Board Meetings and Board Committees
The Board of Directors held a total of 8 meetings (including regularly scheduled and special meetings)
during fiscal 2007. No director attended fewer than 75% of the total number of meetings of the Board
of Directors and committees of which he or she is a member, if any. The Company’s Board of Directors
currently has three standing committees: an Audit Committee, a Compensation and Human Resources
Committee, and a Corporate Governance and Nominating Committee.
Audit Committee
The Audit Committee, which has been established in accordance with Section 3(a)(58)(A) of the
Exchange Act, currently consists of directors Mary Alice Taylor, Chairman, Steven L. Scheid and Larry W.
Wangberg, each of whom is “independent” as such term is defined for audit committee members by the
listing standards of The Nasdaq Stock Market. Following the 2007 Annual Meeting, the Audit Committee
will consist of directors J. Hallam Dawson, Chairman, Per-Kristian Halvorsen and Larry W. Wangberg, each
of whom is “independent” as such term is defined for audit committee members by the listing standards
of The Nasdaq Stock Market. The Board of Directors has determined that Mr. Dawson, Mr. Scheid and Ms.

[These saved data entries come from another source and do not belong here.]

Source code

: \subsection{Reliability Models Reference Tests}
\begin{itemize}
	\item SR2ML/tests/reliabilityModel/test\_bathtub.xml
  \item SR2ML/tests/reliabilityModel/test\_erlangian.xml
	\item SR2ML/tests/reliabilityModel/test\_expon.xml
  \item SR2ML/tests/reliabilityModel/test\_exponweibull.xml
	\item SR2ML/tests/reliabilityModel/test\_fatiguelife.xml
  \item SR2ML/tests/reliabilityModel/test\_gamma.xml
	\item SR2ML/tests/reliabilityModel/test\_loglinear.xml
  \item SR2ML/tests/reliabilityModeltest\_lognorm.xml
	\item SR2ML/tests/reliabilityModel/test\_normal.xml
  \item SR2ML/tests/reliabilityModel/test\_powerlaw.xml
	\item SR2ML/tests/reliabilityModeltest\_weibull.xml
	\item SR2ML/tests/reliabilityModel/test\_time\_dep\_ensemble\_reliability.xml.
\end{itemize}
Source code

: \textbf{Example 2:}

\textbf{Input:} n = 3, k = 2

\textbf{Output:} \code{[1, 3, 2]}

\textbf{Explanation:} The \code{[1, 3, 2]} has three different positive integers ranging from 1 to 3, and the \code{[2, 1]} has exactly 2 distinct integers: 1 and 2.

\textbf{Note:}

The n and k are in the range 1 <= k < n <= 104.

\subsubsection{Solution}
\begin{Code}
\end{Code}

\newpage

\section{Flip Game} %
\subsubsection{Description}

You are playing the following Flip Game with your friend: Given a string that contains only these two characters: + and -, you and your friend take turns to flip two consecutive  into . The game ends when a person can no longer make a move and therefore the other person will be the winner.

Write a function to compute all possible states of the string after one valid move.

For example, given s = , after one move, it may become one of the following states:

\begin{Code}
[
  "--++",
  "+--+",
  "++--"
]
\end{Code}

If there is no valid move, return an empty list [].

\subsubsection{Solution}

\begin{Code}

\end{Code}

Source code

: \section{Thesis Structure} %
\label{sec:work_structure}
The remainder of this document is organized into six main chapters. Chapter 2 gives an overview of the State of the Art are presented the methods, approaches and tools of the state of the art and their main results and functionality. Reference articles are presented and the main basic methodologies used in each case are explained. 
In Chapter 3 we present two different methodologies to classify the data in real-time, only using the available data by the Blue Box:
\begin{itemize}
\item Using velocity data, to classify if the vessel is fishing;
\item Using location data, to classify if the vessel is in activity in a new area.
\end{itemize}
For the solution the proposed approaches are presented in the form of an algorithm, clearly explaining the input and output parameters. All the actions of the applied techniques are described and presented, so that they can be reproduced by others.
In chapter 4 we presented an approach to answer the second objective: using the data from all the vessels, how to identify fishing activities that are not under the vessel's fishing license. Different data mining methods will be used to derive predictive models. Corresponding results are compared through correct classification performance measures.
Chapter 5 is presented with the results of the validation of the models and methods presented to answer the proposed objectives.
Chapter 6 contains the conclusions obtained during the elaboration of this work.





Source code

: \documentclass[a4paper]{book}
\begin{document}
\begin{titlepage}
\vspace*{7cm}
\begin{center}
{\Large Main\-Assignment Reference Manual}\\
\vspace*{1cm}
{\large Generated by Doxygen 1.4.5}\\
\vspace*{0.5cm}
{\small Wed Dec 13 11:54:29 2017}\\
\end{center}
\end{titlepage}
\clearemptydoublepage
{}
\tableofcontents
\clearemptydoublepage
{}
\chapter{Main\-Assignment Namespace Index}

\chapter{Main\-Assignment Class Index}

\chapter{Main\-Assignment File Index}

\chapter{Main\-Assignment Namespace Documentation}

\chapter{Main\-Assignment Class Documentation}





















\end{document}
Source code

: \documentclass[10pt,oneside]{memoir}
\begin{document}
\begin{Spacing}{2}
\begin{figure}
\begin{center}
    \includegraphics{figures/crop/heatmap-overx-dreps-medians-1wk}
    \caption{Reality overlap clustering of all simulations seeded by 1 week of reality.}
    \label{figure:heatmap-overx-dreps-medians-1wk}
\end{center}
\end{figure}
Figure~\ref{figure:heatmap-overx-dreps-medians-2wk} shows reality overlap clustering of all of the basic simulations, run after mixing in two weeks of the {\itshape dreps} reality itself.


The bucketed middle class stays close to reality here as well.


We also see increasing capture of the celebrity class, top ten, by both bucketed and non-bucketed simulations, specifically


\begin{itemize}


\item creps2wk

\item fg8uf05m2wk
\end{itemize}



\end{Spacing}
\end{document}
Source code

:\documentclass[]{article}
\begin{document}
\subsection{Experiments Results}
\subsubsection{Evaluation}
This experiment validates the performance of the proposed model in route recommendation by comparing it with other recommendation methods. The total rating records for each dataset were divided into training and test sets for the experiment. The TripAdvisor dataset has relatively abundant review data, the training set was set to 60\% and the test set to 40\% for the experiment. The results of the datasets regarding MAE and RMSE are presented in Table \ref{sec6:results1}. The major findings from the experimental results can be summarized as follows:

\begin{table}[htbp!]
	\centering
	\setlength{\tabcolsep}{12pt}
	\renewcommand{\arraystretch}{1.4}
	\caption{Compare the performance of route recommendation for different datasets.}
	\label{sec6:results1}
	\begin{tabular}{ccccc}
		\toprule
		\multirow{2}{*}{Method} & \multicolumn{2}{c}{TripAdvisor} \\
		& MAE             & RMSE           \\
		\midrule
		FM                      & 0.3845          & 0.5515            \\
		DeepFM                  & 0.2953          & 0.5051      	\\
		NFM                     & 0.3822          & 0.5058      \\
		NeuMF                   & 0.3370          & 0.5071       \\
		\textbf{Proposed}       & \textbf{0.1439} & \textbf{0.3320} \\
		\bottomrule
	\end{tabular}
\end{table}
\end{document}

Taylor are each an “audit committee financial expert” as defined in rules of the Securities and Exchange
Commission (the “SEC”).
The Audit Committee held 8 formal meetings during fiscal 2007 and met numerous times informally.
The Audit Committee has adopted a written charter approved by the Board of Directors, which is available
on the Company’s website at www.autodesk.com under “About Us – Investors – Corporate Governance.”
See “Report of the Audit Committee of the Board of Directors” below for more information regarding
the functions of the Audit Committee.
Compensation and Human Resources Committee
The Compensation and Human Resources Committee currently consists of Crawford W. Beveridge,
Chairman, J. Hallam Dawson and Michael J. Fister, each of whom qualifies as an independent director
under the listing standards of The Nasdaq Stock Market.
The Compensation and Human Resources Committee reviews compensation and benefits for our
executives and has authority to grant stock options to executive officers and non-executive employees
under our stock plans. Because options are granted automatically to non-employee directors under the
non-discretionary 2000 Directors’ Option Plan, the Compensation and Human Resources Committee
consists solely of non-employee directors ineligible to participate in the Company’s discretionary
employee stock programs. See “Executive Compensation – Compensation Discussion and Analysis” and
“Executive Compensation – Compensation of Directors” below for a description of Autodesk’s processes
and procedures for the consideration and determination of executive compensation.